→ ACTIVITY: Copy each of the entries below faithfully, setting aside any pictures.

→ DATA FOR THE TASK:
========

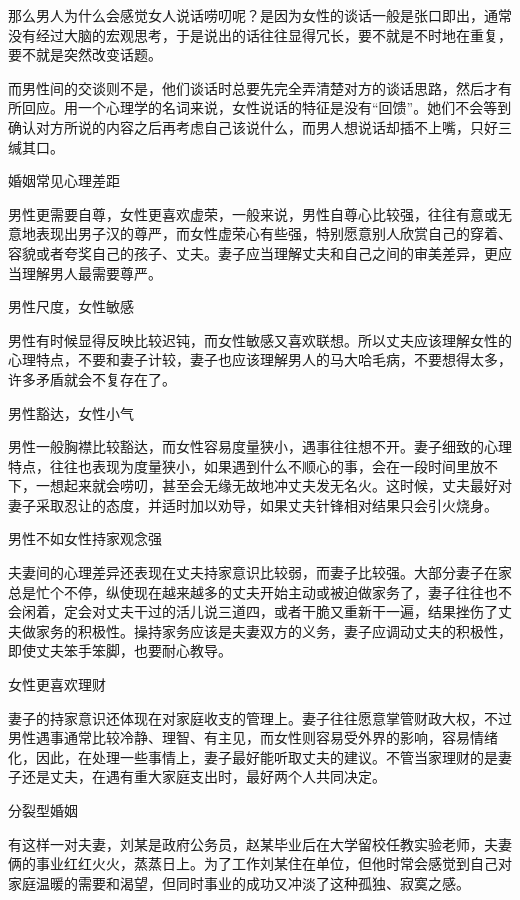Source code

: \documentclass[12pt,UTF8,openany]{ctexbook}
\begin{document}
那么男人为什么会感觉女人说话唠叨呢？是因为女性的谈话一般是张口即出，通常没有经过大脑的宏观思考，于是说出的话往往显得冗长，要不就是不时地在重复，要不就是突然改变话题。

而男性间的交谈则不是，他们谈话时总要先完全弄清楚对方的谈话思路，然后才有所回应。用一个心理学的名词来说，女性说话的特征是没有“回馈”。她们不会等到确认对方所说的内容之后再考虑自己该说什么，而男人想说话却插不上嘴，只好三缄其口。





婚姻常见心理差距


男性更需要自尊，女性更喜欢虚荣，一般来说，男性自尊心比较强，往往有意或无意地表现出男子汉的尊严，而女性虚荣心有些强，特别愿意别人欣赏自己的穿着、容貌或者夸奖自己的孩子、丈夫。妻子应当理解丈夫和自己之间的审美差异，更应当理解男人最需要尊严。

男性尺度，女性敏感

男性有时候显得反映比较迟钝，而女性敏感又喜欢联想。所以丈夫应该理解女性的心理特点，不要和妻子计较，妻子也应该理解男人的马大哈毛病，不要想得太多，许多矛盾就会不复存在了。

男性豁达，女性小气

男性一般胸襟比较豁达，而女性容易度量狭小，遇事往往想不开。妻子细致的心理特点，往往也表现为度量狭小，如果遇到什么不顺心的事，会在一段时间里放不下，一想起来就会唠叨，甚至会无缘无故地冲丈夫发无名火。这时候，丈夫最好对妻子采取忍让的态度，并适时加以劝导，如果丈夫针锋相对结果只会引火烧身。

男性不如女性持家观念强

夫妻间的心理差异还表现在丈夫持家意识比较弱，而妻子比较强。大部分妻子在家总是忙个不停，纵使现在越来越多的丈夫开始主动或被迫做家务了，妻子往往也不会闲着，定会对丈夫干过的活儿说三道四，或者干脆又重新干一遍，结果挫伤了丈夫做家务的积极性。操持家务应该是夫妻双方的义务，妻子应调动丈夫的积极性，即使丈夫笨手笨脚，也要耐心教导。

女性更喜欢理财

妻子的持家意识还体现在对家庭收支的管理上。妻子往往愿意掌管财政大权，不过男性遇事通常比较冷静、理智、有主见，而女性则容易受外界的影响，容易情绪化，因此，在处理一些事情上，妻子最好能听取丈夫的建议。不管当家理财的是妻子还是丈夫，在遇有重大家庭支出时，最好两个人共同决定。





分裂型婚姻


有这样一对夫妻，刘某是政府公务员，赵某毕业后在大学留校任教实验老师，夫妻俩的事业红红火火，蒸蒸日上。为了工作刘某住在单位，但他时常会感觉到自己对家庭温暖的需要和渴望，但同时事业的成功又冲淡了这种孤独、寂寞之感。
\end{document}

========

→ WRITTEN REPLY:
Source code

: \documentclass[12pt,UTF8,openany]{ctexbook}
\begin{document}
那么男人为什么会感觉女人说话唠叨呢？是因为女性的谈话一般是张口即出，通常没有经过大脑的宏观思考，于是说出的话往往显得冗长，要不就是不时地在重复，要不就是突然改变话题。

而男性间的交谈则不是，他们谈话时总要先完全弄清楚对方的谈话思路，然后才有所回应。用一个心理学的名词来说，女性说话的特征是没有“回馈”。她们不会等到确认对方所说的内容之后再考虑自己该说什么，而男人想说话却插不上嘴，只好三缄其口。





婚姻常见心理差距


男性更需要自尊，女性更喜欢虚荣，一般来说，男性自尊心比较强，往往有意或无意地表现出男子汉的尊严，而女性虚荣心有些强，特别愿意别人欣赏自己的穿着、容貌或者夸奖自己的孩子、丈夫。妻子应当理解丈夫和自己之间的审美差异，更应当理解男人最需要尊严。

男性尺度，女性敏感

男性有时候显得反映比较迟钝，而女性敏感又喜欢联想。所以丈夫应该理解女性的心理特点，不要和妻子计较，妻子也应该理解男人的马大哈毛病，不要想得太多，许多矛盾就会不复存在了。

男性豁达，女性小气

男性一般胸襟比较豁达，而女性容易度量狭小，遇事往往想不开。妻子细致的心理特点，往往也表现为度量狭小，如果遇到什么不顺心的事，会在一段时间里放不下，一想起来就会唠叨，甚至会无缘无故地冲丈夫发无名火。这时候，丈夫最好对妻子采取忍让的态度，并适时加以劝导，如果丈夫针锋相对结果只会引火烧身。

男性不如女性持家观念强

夫妻间的心理差异还表现在丈夫持家意识比较弱，而妻子比较强。大部分妻子在家总是忙个不停，纵使现在越来越多的丈夫开始主动或被迫做家务了，妻子往往也不会闲着，定会对丈夫干过的活儿说三道四，或者干脆又重新干一遍，结果挫伤了丈夫做家务的积极性。操持家务应该是夫妻双方的义务，妻子应调动丈夫的积极性，即使丈夫笨手笨脚，也要耐心教导。

女性更喜欢理财

妻子的持家意识还体现在对家庭收支的管理上。妻子往往愿意掌管财政大权，不过男性遇事通常比较冷静、理智、有主见，而女性则容易受外界的影响，容易情绪化，因此，在处理一些事情上，妻子最好能听取丈夫的建议。不管当家理财的是妻子还是丈夫，在遇有重大家庭支出时，最好两个人共同决定。





分裂型婚姻


有这样一对夫妻，刘某是政府公务员，赵某毕业后在大学留校任教实验老师，夫妻俩的事业红红火火，蒸蒸日上。为了工作刘某住在单位，但他时常会感觉到自己对家庭温暖的需要和渴望，但同时事业的成功又冲淡了这种孤独、寂寞之感。
\end{document}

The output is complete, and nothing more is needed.